Update the project notebooks

kellyjadams · kellyjadams · commit 0b27d03a6d94 · 2024-06-06T22:50:41.000-07:00
Update explanations and fixed typos.
diff --git a/3_Project/1_EDA_Intro.ipynb b/3_Project/1_EDA_Intro.ipynb
@@ -69,53 +69,10 @@
   },
   {
    "cell_type": "code",
-   "execution_count": 1,
+   "execution_count": null,
    "id": "f3dac2c7",
    "metadata": {},
-   "outputs": [
-    {
-     "data": {
-      "application/vnd.jupyter.widget-view+json": {
-       "model_id": "d128595bf3844deaa2d23932ca313c0f",
-       "version_major": 2,
-       "version_minor": 0
-      },
-      "text/plain": [
-       "Downloading readme:   0%|          | 0.00/28.0 [00:00<?, ?B/s]"
-      ]
-     },
-     "metadata": {},
-     "output_type": "display_data"
-    },
-    {
-     "data": {
-      "application/vnd.jupyter.widget-view+json": {
-       "model_id": "32c68ae095ef486ca9ace3fa2c7b0ad5",
-       "version_major": 2,
-       "version_minor": 0
-      },
-      "text/plain": [
-       "Downloading data:   0%|          | 0.00/231M [00:00<?, ?B/s]"
-      ]
-     },
-     "metadata": {},
-     "output_type": "display_data"
-    },
-    {
-     "data": {
-      "application/vnd.jupyter.widget-view+json": {
-       "model_id": "44f90b12d99a4d23b34120b6fdcf8bb6",
-       "version_major": 2,
-       "version_minor": 0
-      },
-      "text/plain": [
-       "Generating train split:   0%|          | 0/785741 [00:00<?, ? examples/s]"
-      ]
-     },
-     "metadata": {},
-     "output_type": "display_data"
-    }
-   ],
+   "outputs": [],
    "source": [
     "# Importing Libraries\n",
     "import ast\n",
diff --git a/3_Project/2_Skill_Demand.ipynb b/3_Project/2_Skill_Demand.ipynb
@@ -755,7 +755,7 @@
    "cell_type": "markdown",
    "metadata": {},
    "source": [
-    "Filters and sorts a DataFrame to get the top 10 skills percentages for these top 3 roles. After sorting the skills by descending percentage, reverse the order of these top 5 entries to use in a horizontal bar plot, which by default starts plotting from the bottom."

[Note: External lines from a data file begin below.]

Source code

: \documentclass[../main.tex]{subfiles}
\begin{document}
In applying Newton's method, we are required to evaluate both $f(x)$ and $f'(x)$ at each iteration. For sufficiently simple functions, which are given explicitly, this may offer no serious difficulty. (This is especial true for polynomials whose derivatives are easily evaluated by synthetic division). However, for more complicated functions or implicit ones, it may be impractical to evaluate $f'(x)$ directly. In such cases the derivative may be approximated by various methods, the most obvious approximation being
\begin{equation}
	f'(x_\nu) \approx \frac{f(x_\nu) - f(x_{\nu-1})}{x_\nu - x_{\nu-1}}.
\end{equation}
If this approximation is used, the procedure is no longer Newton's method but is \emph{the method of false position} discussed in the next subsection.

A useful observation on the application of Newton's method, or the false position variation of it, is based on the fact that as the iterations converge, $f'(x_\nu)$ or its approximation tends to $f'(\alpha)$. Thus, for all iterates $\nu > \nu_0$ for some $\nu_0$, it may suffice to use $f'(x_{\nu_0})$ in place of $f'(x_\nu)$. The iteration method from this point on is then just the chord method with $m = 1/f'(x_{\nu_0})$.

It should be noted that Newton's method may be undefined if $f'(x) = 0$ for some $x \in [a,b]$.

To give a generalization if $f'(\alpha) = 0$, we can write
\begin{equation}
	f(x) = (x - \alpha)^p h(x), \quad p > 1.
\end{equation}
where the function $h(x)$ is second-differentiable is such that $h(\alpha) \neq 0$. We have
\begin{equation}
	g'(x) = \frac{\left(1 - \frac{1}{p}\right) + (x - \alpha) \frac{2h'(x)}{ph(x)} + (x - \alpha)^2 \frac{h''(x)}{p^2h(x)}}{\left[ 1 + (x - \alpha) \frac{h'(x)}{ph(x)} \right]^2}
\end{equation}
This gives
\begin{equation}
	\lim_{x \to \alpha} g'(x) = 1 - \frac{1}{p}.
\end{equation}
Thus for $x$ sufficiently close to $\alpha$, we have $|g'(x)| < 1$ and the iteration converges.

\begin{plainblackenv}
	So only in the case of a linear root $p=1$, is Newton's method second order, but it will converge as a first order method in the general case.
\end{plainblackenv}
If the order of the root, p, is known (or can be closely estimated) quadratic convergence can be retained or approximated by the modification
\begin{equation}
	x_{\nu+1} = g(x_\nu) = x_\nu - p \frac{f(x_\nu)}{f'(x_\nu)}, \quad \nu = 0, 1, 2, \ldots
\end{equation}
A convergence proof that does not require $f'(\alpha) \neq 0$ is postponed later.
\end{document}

+    "Filters and sorts a DataFrame to get the top 5 skills percentages for these top 3 roles. After sorting the skills by descending percentage, reverse the order of these top 5 entries to use in a horizontal bar plot, which by default starts plotting from the bottom."
    ]
   },
   {
diff --git a/3_Project/3_Skills_Trend.ipynb b/3_Project/3_Skills_Trend.ipynb
@@ -65,7 +65,7 @@
    "cell_type": "markdown",
    "metadata": {},
    "source": [
-    "Select only those job postings that are for Data Analysts and then extracts the month from each job's posting date to see when jobs are listed. Next, converts a column that lists skills into a usable list format. Finally, it rearranges the data so that each skill from the list gets its own row."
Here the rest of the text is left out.